## Agenda
>- **Interfaces of Matplotlib**<BR>
>- **Deep dive into the pyplot interface**<BR>
>- **Configuring Matplotlib(improving asthetics of the plots)**<BR>
>- **Advance use of Matplotlib**</br>
        .Interactive plots
        .Maps
        .Statistical Analysis (We will revist the Stats again!)
        .Matplotlib (if we got time I will compare and contrast Bokeh!)

### The greatest value of picture is when it forces us to notice what we never expected to see
                                                                                -- John Tukey

In [None]:
!pip install matplotlib

In [None]:
%matplotlib inline
import matplotlib.pyplot as plt

from IPython.display import set_matplotlib_formats
set_matplotlib_formats('retina')

## The Census Income Data Set

Now that we have our notebook properly set up to work with matplotlib, it's time to pull in some data and get our hands dirty.

The University of California at Irvine maintains a repository of over 300 real world data sets for use in testing machine learning algorithms.

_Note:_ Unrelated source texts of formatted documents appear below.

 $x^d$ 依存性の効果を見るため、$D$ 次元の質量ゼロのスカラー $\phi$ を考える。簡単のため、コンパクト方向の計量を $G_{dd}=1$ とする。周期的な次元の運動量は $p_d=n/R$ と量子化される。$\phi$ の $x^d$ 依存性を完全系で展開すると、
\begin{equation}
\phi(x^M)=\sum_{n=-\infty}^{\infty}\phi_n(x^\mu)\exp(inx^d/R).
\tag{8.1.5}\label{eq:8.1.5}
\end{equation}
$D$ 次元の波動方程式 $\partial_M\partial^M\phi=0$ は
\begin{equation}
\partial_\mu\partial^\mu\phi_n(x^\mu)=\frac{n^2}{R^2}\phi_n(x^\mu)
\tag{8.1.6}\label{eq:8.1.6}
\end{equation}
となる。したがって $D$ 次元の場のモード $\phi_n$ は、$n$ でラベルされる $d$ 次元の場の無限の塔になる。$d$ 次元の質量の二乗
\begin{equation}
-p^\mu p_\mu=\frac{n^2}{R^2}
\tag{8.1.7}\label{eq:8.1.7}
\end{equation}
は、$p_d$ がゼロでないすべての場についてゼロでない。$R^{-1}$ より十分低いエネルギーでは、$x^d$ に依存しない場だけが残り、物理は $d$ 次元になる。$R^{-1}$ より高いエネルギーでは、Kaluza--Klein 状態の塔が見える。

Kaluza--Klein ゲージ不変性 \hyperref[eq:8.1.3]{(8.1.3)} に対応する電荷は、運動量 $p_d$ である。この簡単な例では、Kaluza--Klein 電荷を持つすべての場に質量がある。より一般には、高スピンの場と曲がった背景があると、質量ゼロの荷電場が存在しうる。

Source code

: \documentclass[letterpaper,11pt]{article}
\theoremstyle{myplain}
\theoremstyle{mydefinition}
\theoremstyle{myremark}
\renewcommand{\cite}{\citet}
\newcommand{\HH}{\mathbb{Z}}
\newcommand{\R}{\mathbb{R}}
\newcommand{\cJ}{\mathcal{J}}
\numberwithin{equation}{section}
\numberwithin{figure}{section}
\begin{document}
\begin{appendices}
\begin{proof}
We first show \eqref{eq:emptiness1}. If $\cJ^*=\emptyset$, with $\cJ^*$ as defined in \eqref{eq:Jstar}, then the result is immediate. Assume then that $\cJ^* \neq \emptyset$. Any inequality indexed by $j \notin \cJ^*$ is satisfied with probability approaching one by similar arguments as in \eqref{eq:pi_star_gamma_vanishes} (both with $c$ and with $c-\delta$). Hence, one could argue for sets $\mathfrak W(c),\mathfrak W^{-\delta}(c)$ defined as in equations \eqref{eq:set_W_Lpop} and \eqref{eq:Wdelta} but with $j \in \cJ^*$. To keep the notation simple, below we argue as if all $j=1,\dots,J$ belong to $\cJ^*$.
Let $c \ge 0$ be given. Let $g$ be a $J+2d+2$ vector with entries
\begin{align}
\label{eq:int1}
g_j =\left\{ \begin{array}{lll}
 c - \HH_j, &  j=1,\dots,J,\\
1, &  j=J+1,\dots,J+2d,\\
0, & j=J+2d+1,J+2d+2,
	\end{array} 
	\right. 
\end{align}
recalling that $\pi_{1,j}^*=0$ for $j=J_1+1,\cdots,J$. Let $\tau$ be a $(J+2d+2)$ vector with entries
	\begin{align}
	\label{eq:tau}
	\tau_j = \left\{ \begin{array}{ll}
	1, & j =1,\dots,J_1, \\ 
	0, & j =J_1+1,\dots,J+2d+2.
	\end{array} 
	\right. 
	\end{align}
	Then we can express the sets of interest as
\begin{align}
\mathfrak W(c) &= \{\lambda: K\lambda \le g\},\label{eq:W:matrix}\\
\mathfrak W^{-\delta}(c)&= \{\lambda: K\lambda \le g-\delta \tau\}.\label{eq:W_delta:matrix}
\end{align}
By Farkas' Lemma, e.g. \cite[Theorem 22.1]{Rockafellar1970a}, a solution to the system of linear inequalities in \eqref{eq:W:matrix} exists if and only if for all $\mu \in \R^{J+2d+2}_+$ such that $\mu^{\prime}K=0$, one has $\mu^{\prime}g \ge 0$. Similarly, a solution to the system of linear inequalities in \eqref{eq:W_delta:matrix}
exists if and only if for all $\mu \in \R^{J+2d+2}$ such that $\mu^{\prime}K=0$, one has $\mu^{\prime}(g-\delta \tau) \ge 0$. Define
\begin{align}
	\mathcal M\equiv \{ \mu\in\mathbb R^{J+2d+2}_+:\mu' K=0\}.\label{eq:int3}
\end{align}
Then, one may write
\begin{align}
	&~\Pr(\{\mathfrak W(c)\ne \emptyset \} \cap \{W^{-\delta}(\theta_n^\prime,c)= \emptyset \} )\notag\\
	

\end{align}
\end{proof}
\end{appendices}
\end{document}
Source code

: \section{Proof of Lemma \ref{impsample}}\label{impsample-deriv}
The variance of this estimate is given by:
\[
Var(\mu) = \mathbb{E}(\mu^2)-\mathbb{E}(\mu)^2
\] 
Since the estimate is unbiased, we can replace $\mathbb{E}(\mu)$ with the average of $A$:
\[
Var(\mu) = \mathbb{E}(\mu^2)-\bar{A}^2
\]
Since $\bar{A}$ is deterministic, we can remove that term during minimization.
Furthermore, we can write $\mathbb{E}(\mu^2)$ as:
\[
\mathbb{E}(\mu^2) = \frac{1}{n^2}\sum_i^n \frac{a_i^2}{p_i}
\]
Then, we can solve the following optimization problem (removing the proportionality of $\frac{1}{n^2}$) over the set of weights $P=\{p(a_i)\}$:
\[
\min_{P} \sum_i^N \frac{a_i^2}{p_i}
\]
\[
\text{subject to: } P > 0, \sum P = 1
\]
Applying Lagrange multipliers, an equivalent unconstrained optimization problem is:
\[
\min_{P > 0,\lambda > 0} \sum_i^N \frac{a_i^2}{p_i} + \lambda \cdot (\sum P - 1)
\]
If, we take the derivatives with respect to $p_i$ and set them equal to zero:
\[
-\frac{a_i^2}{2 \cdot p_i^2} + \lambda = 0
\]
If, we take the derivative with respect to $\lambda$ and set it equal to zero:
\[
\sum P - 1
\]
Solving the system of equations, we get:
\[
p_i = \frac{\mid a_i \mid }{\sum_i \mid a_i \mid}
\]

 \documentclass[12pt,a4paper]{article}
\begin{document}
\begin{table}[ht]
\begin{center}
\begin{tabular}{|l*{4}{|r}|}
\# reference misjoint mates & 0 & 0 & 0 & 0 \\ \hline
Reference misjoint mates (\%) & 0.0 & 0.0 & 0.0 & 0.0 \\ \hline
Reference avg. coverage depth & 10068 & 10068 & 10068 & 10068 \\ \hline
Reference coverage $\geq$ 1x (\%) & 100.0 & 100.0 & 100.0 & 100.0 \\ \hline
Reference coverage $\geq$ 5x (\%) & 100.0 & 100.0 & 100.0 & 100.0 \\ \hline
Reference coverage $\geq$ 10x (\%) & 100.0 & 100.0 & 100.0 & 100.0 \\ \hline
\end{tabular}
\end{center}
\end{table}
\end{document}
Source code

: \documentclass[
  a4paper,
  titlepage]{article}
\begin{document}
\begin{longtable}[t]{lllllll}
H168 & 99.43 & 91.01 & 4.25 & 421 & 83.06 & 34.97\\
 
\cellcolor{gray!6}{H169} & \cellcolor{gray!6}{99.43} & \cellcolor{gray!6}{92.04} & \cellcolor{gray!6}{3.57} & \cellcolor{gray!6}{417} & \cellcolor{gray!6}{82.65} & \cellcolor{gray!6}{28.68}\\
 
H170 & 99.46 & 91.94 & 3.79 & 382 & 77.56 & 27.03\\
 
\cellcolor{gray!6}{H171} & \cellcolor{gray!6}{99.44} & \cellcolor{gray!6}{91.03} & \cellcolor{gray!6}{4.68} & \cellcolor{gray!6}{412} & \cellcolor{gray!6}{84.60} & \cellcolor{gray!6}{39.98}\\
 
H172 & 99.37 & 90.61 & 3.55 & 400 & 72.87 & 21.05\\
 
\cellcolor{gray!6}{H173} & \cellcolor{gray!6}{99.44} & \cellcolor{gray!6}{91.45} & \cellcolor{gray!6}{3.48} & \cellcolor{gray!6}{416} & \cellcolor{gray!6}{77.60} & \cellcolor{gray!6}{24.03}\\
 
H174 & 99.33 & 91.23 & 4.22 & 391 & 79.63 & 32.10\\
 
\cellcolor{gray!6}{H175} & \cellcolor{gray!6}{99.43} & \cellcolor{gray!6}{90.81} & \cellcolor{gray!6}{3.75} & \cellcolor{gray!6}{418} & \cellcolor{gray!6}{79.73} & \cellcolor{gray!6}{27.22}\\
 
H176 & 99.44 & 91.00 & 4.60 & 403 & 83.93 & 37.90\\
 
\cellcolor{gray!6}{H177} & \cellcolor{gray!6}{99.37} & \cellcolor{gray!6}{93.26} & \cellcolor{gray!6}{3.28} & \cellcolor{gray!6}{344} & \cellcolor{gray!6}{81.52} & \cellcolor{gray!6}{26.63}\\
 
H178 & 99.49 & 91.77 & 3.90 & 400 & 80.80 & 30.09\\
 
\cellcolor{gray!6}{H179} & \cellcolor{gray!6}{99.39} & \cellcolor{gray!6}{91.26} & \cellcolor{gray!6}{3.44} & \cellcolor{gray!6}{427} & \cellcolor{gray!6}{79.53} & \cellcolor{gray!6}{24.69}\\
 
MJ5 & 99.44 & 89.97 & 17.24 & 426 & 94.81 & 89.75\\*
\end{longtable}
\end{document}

This repository is a fantastic resource since it allows us to play around with a relatively small, real world dataset while ignoring all of the cumbersome pre-processing steps you'd normally have to perform before getting a chance to explore the data.

In this quick example of matplotlib in action, we'll be using the ["Census Income"][1] data set, also known as the ["Adult"][2] data set.  ** The stated purpose of this data set is to predict whether or not an individual makes more than \$50k a year based on data gathered during the 1994 Census** . While we won't be using this data set to test a predictive algorithm, we can still make use of the data to find some interesting insights. 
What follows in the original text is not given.